The availability, amount, and type of biomass will determine the types of technologies appropriate for the specific biomass project. This approach reflects that several generic supply chains will dominate for each type of project based on the availability of biomass and choice of technology.
Typical Biomass Resources and Supply Chains
Figure 2 shows the most suitable biomass types (primary, secondary, and tertiary) and their supply chains.

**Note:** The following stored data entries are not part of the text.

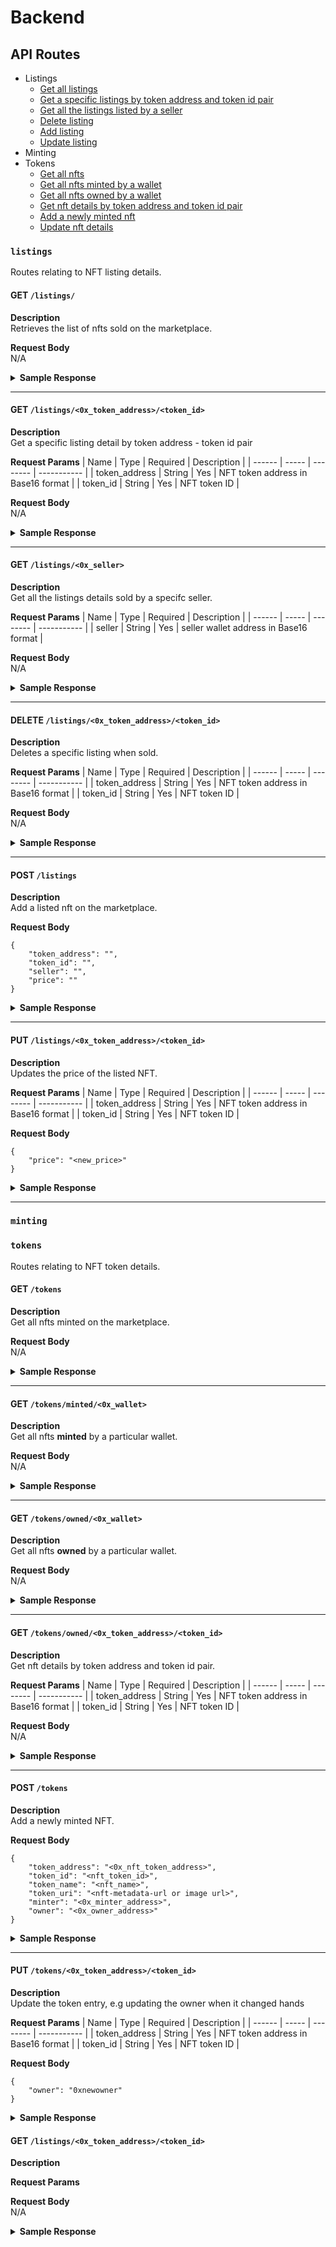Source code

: # Backend

## API Routes

- Listings
  - [Get all listings](#get-listings)
  - [Get a specific listings by token address and token id pair](#get-listings0x_token_addresstoken_id)
  - [Get all the listings listed by a seller](#get-listings0x_seller)
  - [Delete listing](#delete-listings0x_token_addresstoken_id)
  - [Add listing](#post-listings)
  - [Update listing](#put-listings0x_token_addresstoken_id)
- Minting
- Tokens
  - [Get all nfts](#get-tokens)
  - [Get all nfts minted by a wallet](#get-tokensminted0x_wallet)
  - [Get all nfts owned by a wallet](#get-tokensowned0x_token_addresstoken_id)
  - [Get nft details by token address and token id pair](#get-tokens0x_token_addresstoken_id)
  - [Add a newly minted nft](#post-tokens)
  - [Update nft details](#put-tokens0x_tokena_ddresstoken_id)


### `listings`

Routes relating to NFT listing details.

#### GET `/listings/`

**Description**
<br>
Retrieves the list of nfts sold on the marketplace.

**Request Body**
<br>
N/A

<details>
    <summary><b>Sample Response</b></summary>

    {
        "success": true,
        "result": [
            {
                "_id": "1",
                "token_address": "0xdeadbeef",
                "token_id": "1",
                "seller": "0xcafebabe",
                "price": "10000000000000000000",
                "listing_date": "2020-10-28T23:58:18Z",
                "modified_date": "2020-10-28T23:58:18Z",
            }
        ]
    }
</details>

---

#### GET `/listings/<0x_token_address>/<token_id>`

**Description**
<br>
Get a specific listing detail by token address - token id pair

**Request Params**
|  Name  |  Type | Required | Description |
| ------ | ----- | -------- | ----------- |
| token_address | String | Yes | NFT token address in Base16 format |
| token_id | String | Yes | NFT token ID |

**Request Body**
<br>
N/A

<details>
    <summary><b>Sample Response</b></summary>

    {
        "success": true,
        "result": {
            "_id": "1",
            "token_address": "0xdeadbeef",
            "token_id": "1",
            "seller": "0xcafebabe",
            "price": "10000000000000000000",
            "listing_date": "2020-10-28T23:58:18Z",
            "modified_date": "2020-10-28T23:58:18Z",
        }
    }
</details>

---

#### GET `/listings/<0x_seller>`

**Description**
<br>
Get all the listings details sold by a specifc seller.

**Request Params**
|  Name  |  Type | Required | Description |
| ------ | ----- | -------- | ----------- |
| seller | String | Yes | seller wallet address in Base16 format |

**Request Body**
<br>
N/A

<details>
    <summary><b>Sample Response</b></summary>

    {
        "success": true,
        "result": {
            "_id": "1",
            "token_address": "0xdeadbeef",
            "token_id": "1",
            "seller": "0xcafebabe",
            "price": "10000000000000000000",
            "listing_date": "2020-10-28T23:58:18Z",
            "modified_date": "2020-10-28T23:58:18Z",
        }
    }
</details>

---

#### DELETE `/listings/<0x_token_address>/<token_id>`

**Description**
<br>
Deletes a specific listing when sold.

**Request Params**
|  Name  |  Type | Required | Description |
| ------ | ----- | -------- | ----------- |
| token_address | String | Yes | NFT token address in Base16 format |
| token_id | String | Yes | NFT token ID |

**Request Body**
<br>
N/A

<details>
    <summary><b>Sample Response</b></summary>

    {
        "success": true,
        "result": {
            "lastErrorObject": {
                "n": 1
            },
            "value": {
                "_id": "62cd2189bda884afe6f3401b",
                "token_address": "0x123",
                "token_id": "1",
                "seller": "0xdeadbeef",
                "price": "2000000000000000000",
                "listing_date": "2022-07-12T07:23:53.880Z",
                "modified_date": "2022-07-12T07:24:32.365Z"
            },
            "ok": 1,
            "$clusterTime": {
                "clusterTime": {
                    "$timestamp": "7119384029467508748"
                },
                "signature": {
                    "hash": "Ro0Hbt2/YCHJ+05BasV1TaAR4wI=",
                    "keyId": {
                        "low": 11,
                        "high": 1643310689,
                        "unsigned": false
                    }
                }
            },
            "operationTime": {
                "$timestamp": "7119384029467508748"
            }
        }
    }
</details>

---

#### POST `/listings`

**Description**
<br>
Add a listed nft on the marketplace.

**Request Body**
```
{
    "token_address": "",
    "token_id": "",
    "seller": "",
    "price": ""
}
```

<details>
    <summary><b>Sample Response</b></summary>

    {
        "success": true,
        "result": {
            "acknowledged": true,
            "insertedId": "62cd2189bda884afe6f3401b"
        }
    }
</details>

---

#### PUT `/listings/<0x_token_address>/<token_id>`

**Description**
<br>
Updates the price of the listed NFT.

**Request Params**
|  Name  |  Type | Required | Description |
| ------ | ----- | -------- | ----------- |
| token_address | String | Yes | NFT token address in Base16 format |
| token_id | String | Yes | NFT token ID |

**Request Body**
```
{
    "price": "<new_price>"
}
```

<details>
    <summary><b>Sample Response</b></summary>

    {
        "success": true,
        "result": {
            "lastErrorObject": {
                "n": 1,
                "updatedExisting": true
            },
            "value": {
                "_id": "62cd2189bda884afe6f3401b",
                "token_address": "0x123",
                "token_id": "1",
                "seller": "0xdeadbeef",
                "price": "1000000000000000000",
                "listing_date": "2022-07-12T07:23:53.880Z",
                "modified_date": "2022-07-12T07:23:53.880Z"
            },
            "ok": 1,
            "$clusterTime": {
                "clusterTime": {
                    "$timestamp": "7119383625740582949"
                },
                "signature": {
                    "hash": "rZ0RsjpYsRFX5NwzPmL0Crsvqcs=",
                    "keyId": {
                        "low": 11,
                        "high": 1643310689,
                        "unsigned": false
                    }
                }
            },
            "operationTime": {
                "$timestamp": "7119383625740582949"
            }
        }
    }
</details>

---

### `minting`


### `tokens`

Routes relating to NFT token details.

#### GET `/tokens`

**Description**
<br>
Get all nfts minted on the marketplace.

**Request Body**
<br>
N/A

<details>
    <summary><b>Sample Response</b></summary>

    {
        "success": true,
        "result": [
            {
                "_id": "62cbe1f561b9acb975d60f29",
                "token_address": "0xe7f1725e7734ce288f8367e1bb143e90bb3f0512",
                "token_id": "1",
                "token_name": "Apple",
                "token_uri": "https://gateway.pinata.cloud/ipfs/QmS9aoTd5aXF42TQZhhbm6it3nXtgScrFqLneQhy7iSQbm",
                "minter": "0xf39fd6e51aad88f6f4ce6ab8827279cfffb92266",
                "owner": "0x90f79bf6eb2c4f870365e785982e1f101e93b906",
                "minted_date": "2022-07-11T08:40:21.736Z",
                "modified_date": "2022-07-11T08:40:58.191Z"
            }
        ]
    }
</details>

---

#### GET `/tokens/minted/<0x_wallet>`

**Description**
<br>
Get all nfts **minted** by a particular wallet.

**Request Body**
<br>
N/A

<details>
    <summary><b>Sample Response</b></summary>

    {
        "success": true,
        "result": [
            {
                "_id": "62cbe1f561b9acb975d60f29",
                "token_address": "0xe7f1725e7734ce288f8367e1bb143e90bb3f0512",
                "token_id": "1",
                "token_name": "Apple",
                "token_uri": "https://gateway.pinata.cloud/ipfs/QmS9aoTd5aXF42TQZhhbm6it3nXtgScrFqLneQhy7iSQbm",
                "minter": "0xf39fd6e51aad88f6f4ce6ab8827279cfffb92266",
                "owner": "0x90f79bf6eb2c4f870365e785982e1f101e93b906",
                "minted_date": "2022-07-11T08:40:21.736Z",
                "modified_date": "2022-07-11T08:40:58.191Z"
            }
        ]
    }
</details>

---

#### GET `/tokens/owned/<0x_wallet>`

**Description**
<br>
Get all nfts **owned** by a particular wallet.

**Request Body**
<br>
N/A

<details>
    <summary><b>Sample Response</b></summary>

    {
        "success": true,
        "result": [
            {
                "_id": "62cbe1f561b9acb975d60f29",
                "token_address": "0xe7f1725e7734ce288f8367e1bb143e90bb3f0512",
                "token_id": "1",
                "token_name": "Apple",
                "token_uri": "https://gateway.pinata.cloud/ipfs/QmS9aoTd5aXF42TQZhhbm6it3nXtgScrFqLneQhy7iSQbm",
                "minter": "0xf39fd6e51aad88f6f4ce6ab8827279cfffb92266",
                "owner": "0x90f79bf6eb2c4f870365e785982e1f101e93b906",
                "minted_date": "2022-07-11T08:40:21.736Z",
                "modified_date": "2022-07-11T08:40:58.191Z"
            }
        ]
    }
</details>

---

#### GET `/tokens/owned/<0x_token_address>/<token_id>`

**Description**
<br>
Get nft details by token address and token id pair.

**Request Params**
|  Name  |  Type | Required | Description |
| ------ | ----- | -------- | ----------- |
| token_address | String | Yes | NFT token address in Base16 format |
| token_id | String | Yes | NFT token ID |

**Request Body**
<br>
N/A

<details>
    <summary><b>Sample Response</b></summary>

    {
        "success": true,
        "result": [
            {
                "_id": "62cbe1f561b9acb975d60f29",
                "token_address": "0xe7f1725e7734ce288f8367e1bb143e90bb3f0512",
                "token_id": "1",
                "token_name": "Apple",
                "token_uri": "https://gateway.pinata.cloud/ipfs/QmS9aoTd5aXF42TQZhhbm6it3nXtgScrFqLneQhy7iSQbm",
                "minter": "0xf39fd6e51aad88f6f4ce6ab8827279cfffb92266",
                "owner": "0x90f79bf6eb2c4f870365e785982e1f101e93b906",
                "minted_date": "2022-07-11T08:40:21.736Z",
                "modified_date": "2022-07-11T08:40:58.191Z"
            }
        ]
    }
</details>

---

#### POST `/tokens`

**Description**
<br>
Add a newly minted NFT.

**Request Body**
```
{
    "token_address": "<0x_nft_token_address>",
    "token_id": "<nft_token_id>",
    "token_name": "<nft_name>",
    "token_uri": "<nft-metadata-url or image url>",
    "minter": "<0x_minter_address>",
    "owner": "<0x_owner_address>"
}
```

<details>
    <summary><b>Sample Response</b></summary>

    {
        "success": true,
        "result": [
            {
                "_id": "62cbe1f561b9acb975d60f29",
                "token_address": "0xe7f1725e7734ce288f8367e1bb143e90bb3f0512",
                "token_id": "1",
                "token_name": "Apple",
                "token_uri": "https://gateway.pinata.cloud/ipfs/QmS9aoTd5aXF42TQZhhbm6it3nXtgScrFqLneQhy7iSQbm",
                "minter": "0xf39fd6e51aad88f6f4ce6ab8827279cfffb92266",
                "owner": "0x90f79bf6eb2c4f870365e785982e1f101e93b906",
                "minted_date": "2022-07-11T08:40:21.736Z",
                "modified_date": "2022-07-11T08:40:58.191Z"
            }
        ]
    }
</details>

---

#### PUT `/tokens/<0x_token_address>/<token_id>`

**Description**
<br>
Update the token entry, e.g updating the owner when it changed hands

**Request Params**
|  Name  |  Type | Required | Description |
| ------ | ----- | -------- | ----------- |
| token_address | String | Yes | NFT token address in Base16 format |
| token_id | String | Yes | NFT token ID |

**Request Body**
```
{
    "owner": "0xnewowner"
}
```

<details>
    <summary><b>Sample Response</b></summary>

    {
        "success": true,
        "result": {
            "lastErrorObject": {
                "n": 1,
                "updatedExisting": true
            },
            "value": {
                "_id": "62cd2577bda884afe6f3401c",
                "token_address": "0x123",
                "token_id": "1",
                "token_name": "basic nft",
                "token_uri": "http://api-metadata-url.com",
                "minter": "0xdeadbeef",
                "owner": "0xdeadbeef",
                "minted_date": "2022-07-12T07:40:39.370Z",
                "modified_date": "2022-07-12T07:40:39.370Z"
            },
            "ok": 1,
            "$clusterTime": {
                "clusterTime": {
                    "$timestamp": "7119388487643562011"
                },
                "signature": {
                    "hash": "f+9RkILo2hnXfE0x3wBArPiQWu0=",
                    "keyId": {
                        "low": 11,
                        "high": 1643310689,
                        "unsigned": false
                    }
                }
            },
            "operationTime": {
                "$timestamp": "7119388487643562011"
            }
        }
    }
</details>


#### GET `/listings/<0x_token_address>/<token_id>`

**Description**
<br>

**Request Params**

**Request Body**
<br>
N/A

<details>
    <summary><b>Sample Response</b></summary>

    {
        "success": true,
        "result": {
            "acknowledged": true,
            "insertedId": "62cd2189bda884afe6f3401b"
        }
    }
</details>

The figure provides a flow chart for biomass waste and residues available for energy production in developing countries and emerging economies across the globe.
For each of the typical biomass types, this section presents the following information:
▪ Industry (agriculture, forestry, food production)
▪ Type (primary, secondary, tertiary)
▪ Feedstock (wood, agricultural)
▪ Characteristics (calorific value, biogas potential, chemical composition, moisture content)
▪ Energy conversion process applicable (boiler, gasification)

Typical Biomass Resources and Supply Chains
Figure 2 Flow Chart of Biomass, from Field to Plant

Table 2 provides a cross-cutting overview of the different types of biomass available from primary, secondary, and tertiary sources.

Primary sources refer to energy crops harvested for the purpose of energy generation; no other use of the crop is foreseen. These include woody biomass, such as plantation trees (for example, eucalyptus), and herbaceous biomass, such as energy grass or grain (for example, for biofuel production).

Secondary crops refer to byproducts used for energy production. As such, the main crop harvested (for example, grain for food and feed) is not used for energy generation, but any residues (straw, husks, shells) are. Similarly, for woody biomass, the main crop is not used for energy generation (for example, wood is harvested for use as planks or in paper production), while logging byproducts are used for energy generation.
Tertiary sources refer to end-of-life materials, such as discarded wood products or household waste and other biological waste.